■ WHAT THE TASK REQUIRES: Across these entries, count the lines holding the string "summary"; the number is the whole answer.

━━━ PROVIDED DATA

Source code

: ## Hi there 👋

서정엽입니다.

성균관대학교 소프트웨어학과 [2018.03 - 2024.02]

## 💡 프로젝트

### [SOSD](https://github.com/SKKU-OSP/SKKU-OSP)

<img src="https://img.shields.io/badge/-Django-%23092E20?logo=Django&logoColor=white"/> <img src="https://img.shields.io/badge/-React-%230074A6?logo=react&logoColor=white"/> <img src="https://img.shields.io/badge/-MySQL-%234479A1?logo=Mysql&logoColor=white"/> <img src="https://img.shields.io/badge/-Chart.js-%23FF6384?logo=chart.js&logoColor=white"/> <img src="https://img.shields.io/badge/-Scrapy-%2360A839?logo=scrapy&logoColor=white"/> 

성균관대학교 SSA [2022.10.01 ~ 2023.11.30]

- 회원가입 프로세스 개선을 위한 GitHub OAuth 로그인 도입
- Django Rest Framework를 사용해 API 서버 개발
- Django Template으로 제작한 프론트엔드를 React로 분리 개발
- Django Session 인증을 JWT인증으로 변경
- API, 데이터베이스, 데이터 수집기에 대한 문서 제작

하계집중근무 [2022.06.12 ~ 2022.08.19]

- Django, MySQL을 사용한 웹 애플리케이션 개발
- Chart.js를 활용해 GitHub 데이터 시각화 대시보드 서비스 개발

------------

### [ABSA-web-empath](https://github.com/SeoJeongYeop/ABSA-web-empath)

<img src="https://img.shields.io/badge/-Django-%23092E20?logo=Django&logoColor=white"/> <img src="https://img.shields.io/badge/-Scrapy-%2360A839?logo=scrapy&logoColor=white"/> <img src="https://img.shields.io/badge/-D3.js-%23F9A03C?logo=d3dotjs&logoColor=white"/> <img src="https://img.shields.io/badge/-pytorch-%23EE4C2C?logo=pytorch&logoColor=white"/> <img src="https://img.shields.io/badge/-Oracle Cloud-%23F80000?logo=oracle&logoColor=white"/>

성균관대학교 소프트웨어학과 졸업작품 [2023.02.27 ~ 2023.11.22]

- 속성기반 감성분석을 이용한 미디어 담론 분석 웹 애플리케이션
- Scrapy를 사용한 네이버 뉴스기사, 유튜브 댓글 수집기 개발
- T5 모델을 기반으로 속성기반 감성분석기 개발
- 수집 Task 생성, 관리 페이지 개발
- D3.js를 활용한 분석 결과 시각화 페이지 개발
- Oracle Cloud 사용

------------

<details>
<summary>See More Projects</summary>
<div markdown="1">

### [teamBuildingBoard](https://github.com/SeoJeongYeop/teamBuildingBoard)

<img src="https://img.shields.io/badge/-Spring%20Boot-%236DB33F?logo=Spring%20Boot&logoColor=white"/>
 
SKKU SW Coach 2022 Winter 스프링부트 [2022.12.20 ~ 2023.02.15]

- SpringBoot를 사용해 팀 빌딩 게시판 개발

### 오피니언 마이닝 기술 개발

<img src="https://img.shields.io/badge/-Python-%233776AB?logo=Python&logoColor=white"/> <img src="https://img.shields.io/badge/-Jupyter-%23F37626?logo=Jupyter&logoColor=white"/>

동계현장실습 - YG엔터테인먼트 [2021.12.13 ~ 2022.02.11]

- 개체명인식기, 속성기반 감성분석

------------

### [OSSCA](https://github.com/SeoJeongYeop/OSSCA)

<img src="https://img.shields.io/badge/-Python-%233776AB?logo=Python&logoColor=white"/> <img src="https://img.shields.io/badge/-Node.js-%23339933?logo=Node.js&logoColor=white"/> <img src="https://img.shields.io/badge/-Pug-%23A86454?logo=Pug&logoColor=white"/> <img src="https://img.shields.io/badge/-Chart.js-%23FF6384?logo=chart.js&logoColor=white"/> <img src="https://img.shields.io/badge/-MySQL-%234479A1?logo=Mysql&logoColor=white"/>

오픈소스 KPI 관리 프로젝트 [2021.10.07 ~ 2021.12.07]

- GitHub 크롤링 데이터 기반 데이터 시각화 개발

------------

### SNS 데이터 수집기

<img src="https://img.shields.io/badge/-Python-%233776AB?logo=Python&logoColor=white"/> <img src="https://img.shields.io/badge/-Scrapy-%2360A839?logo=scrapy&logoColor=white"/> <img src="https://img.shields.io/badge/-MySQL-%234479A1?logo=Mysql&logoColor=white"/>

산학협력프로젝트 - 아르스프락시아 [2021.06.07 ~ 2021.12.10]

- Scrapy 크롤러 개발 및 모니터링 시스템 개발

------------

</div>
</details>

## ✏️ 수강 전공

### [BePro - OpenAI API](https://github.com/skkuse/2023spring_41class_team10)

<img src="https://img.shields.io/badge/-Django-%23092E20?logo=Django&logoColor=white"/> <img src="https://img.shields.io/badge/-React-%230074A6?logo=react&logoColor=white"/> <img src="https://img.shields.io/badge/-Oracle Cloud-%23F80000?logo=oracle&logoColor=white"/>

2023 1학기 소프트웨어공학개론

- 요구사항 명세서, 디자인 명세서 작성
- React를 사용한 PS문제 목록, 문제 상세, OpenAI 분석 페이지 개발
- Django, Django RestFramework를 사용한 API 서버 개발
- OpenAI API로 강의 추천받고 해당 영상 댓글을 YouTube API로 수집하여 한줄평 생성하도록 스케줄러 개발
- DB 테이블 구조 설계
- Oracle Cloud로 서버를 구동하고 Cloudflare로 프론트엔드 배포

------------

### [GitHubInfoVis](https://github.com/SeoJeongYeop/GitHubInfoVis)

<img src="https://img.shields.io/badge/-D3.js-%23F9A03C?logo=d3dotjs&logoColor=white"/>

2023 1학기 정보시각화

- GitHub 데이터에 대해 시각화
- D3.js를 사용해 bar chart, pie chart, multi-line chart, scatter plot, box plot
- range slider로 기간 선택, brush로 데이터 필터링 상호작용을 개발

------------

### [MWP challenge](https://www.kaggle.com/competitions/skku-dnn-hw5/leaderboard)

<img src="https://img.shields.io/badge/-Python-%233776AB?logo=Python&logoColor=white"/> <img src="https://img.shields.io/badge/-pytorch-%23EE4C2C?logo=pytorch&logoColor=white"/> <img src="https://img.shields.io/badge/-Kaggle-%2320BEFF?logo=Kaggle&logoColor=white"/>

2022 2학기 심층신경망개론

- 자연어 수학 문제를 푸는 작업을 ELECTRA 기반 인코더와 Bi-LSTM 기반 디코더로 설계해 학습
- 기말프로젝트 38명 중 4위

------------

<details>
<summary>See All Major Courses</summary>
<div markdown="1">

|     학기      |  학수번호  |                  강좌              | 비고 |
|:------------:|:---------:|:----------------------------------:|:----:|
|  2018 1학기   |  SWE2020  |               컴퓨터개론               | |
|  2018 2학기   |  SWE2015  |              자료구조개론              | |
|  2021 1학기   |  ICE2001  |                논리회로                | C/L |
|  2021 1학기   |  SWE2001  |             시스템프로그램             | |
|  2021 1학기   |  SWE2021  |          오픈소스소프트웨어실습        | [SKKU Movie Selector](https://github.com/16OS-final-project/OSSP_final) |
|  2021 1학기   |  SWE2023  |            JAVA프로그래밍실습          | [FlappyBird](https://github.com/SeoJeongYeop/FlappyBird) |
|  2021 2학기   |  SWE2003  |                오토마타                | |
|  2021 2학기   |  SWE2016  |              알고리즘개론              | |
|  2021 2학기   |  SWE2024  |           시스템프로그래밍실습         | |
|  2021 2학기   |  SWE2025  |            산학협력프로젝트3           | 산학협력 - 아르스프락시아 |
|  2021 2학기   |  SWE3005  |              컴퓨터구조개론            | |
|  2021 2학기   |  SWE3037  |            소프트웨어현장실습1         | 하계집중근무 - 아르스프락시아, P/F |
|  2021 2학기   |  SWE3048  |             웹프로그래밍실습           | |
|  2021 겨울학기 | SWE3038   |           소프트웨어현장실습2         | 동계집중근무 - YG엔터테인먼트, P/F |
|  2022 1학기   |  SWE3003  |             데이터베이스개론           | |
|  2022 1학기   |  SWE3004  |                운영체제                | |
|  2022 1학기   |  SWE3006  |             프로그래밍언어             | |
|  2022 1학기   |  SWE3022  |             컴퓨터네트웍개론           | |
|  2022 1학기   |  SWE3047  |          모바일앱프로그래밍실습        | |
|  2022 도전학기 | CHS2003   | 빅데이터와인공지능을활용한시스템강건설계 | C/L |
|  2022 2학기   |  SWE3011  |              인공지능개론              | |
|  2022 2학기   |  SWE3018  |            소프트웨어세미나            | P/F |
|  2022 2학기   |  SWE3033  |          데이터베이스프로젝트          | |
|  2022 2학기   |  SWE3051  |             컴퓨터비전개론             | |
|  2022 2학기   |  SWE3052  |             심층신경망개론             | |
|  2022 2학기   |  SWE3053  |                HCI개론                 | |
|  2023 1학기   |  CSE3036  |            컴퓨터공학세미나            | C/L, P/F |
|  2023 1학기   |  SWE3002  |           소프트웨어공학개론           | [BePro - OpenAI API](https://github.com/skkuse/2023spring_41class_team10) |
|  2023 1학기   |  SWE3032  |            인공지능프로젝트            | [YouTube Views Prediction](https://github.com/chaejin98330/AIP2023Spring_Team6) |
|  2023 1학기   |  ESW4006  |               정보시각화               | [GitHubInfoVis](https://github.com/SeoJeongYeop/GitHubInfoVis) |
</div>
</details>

━━━━━━

■ RESULT: 2